Stored data
******************************
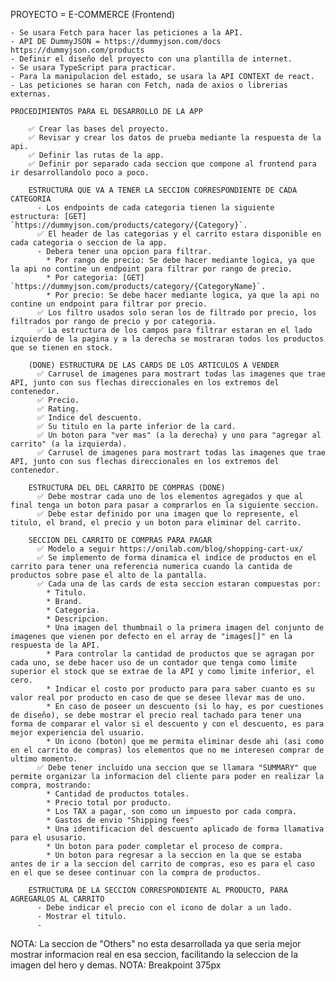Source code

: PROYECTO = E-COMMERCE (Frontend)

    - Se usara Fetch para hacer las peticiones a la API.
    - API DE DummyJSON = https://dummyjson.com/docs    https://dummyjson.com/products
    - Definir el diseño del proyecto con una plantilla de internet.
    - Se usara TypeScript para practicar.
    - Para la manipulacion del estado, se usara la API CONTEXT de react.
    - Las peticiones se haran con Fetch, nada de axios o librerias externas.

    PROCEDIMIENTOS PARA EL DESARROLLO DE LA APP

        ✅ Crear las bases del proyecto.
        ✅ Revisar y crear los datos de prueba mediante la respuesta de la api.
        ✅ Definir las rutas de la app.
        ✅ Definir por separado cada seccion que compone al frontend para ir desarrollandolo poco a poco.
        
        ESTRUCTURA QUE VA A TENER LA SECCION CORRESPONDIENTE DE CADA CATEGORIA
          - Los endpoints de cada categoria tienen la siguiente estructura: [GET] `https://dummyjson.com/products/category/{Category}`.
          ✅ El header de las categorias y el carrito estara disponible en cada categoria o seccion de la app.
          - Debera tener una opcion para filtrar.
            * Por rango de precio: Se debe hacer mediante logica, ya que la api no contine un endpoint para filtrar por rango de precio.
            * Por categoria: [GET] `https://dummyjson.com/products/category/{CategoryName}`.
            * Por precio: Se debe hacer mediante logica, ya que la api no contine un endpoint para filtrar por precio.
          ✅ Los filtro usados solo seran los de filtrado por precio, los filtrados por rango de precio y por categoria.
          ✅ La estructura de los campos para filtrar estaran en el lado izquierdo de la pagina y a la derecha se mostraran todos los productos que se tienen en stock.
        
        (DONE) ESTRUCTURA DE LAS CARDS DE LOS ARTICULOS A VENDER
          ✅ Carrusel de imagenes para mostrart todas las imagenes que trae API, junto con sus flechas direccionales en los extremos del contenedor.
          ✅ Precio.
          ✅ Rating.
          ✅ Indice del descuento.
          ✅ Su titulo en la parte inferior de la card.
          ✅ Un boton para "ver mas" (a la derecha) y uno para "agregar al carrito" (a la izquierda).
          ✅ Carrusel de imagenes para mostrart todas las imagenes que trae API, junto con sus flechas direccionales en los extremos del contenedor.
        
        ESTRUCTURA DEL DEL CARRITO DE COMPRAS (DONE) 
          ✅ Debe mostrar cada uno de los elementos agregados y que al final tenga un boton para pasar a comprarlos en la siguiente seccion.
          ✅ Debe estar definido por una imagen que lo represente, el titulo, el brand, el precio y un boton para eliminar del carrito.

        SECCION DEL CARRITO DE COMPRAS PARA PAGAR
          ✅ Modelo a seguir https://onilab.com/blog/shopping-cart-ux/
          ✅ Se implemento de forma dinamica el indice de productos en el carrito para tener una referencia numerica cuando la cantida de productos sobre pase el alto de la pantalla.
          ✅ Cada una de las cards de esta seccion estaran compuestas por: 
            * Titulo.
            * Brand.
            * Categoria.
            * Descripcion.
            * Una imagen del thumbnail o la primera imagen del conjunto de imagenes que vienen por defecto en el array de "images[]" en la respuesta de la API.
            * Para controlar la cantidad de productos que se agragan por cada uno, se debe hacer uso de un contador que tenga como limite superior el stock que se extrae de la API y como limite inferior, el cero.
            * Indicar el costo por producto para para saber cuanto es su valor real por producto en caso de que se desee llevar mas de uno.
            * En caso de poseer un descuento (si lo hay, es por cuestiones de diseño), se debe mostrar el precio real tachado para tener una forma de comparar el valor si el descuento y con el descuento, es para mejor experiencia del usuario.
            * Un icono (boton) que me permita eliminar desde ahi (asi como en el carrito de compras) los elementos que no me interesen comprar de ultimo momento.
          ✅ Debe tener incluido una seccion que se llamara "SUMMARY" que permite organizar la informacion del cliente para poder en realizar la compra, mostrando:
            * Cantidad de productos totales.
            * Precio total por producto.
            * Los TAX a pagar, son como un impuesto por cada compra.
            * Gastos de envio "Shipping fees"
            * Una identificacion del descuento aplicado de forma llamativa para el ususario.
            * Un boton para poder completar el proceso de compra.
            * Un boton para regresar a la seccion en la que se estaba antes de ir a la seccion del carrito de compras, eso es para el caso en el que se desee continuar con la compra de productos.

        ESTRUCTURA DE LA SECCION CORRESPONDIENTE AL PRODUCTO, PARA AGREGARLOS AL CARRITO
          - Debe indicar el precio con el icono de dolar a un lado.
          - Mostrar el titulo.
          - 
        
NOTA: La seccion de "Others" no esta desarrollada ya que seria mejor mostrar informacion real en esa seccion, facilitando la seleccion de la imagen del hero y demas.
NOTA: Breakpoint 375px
******************************
#### [Task to complete]
Exactly the lines from the one containing "NOTA: La seccion" through the end of the records should be reproduced, and no others.

#### [Result for this exercise]
NOTA: La seccion de "Others" no esta desarrollada ya que seria mejor mostrar informacion real en esa seccion, facilitando la seleccion de la imagen del hero y demas.
NOTA: Breakpoint 375px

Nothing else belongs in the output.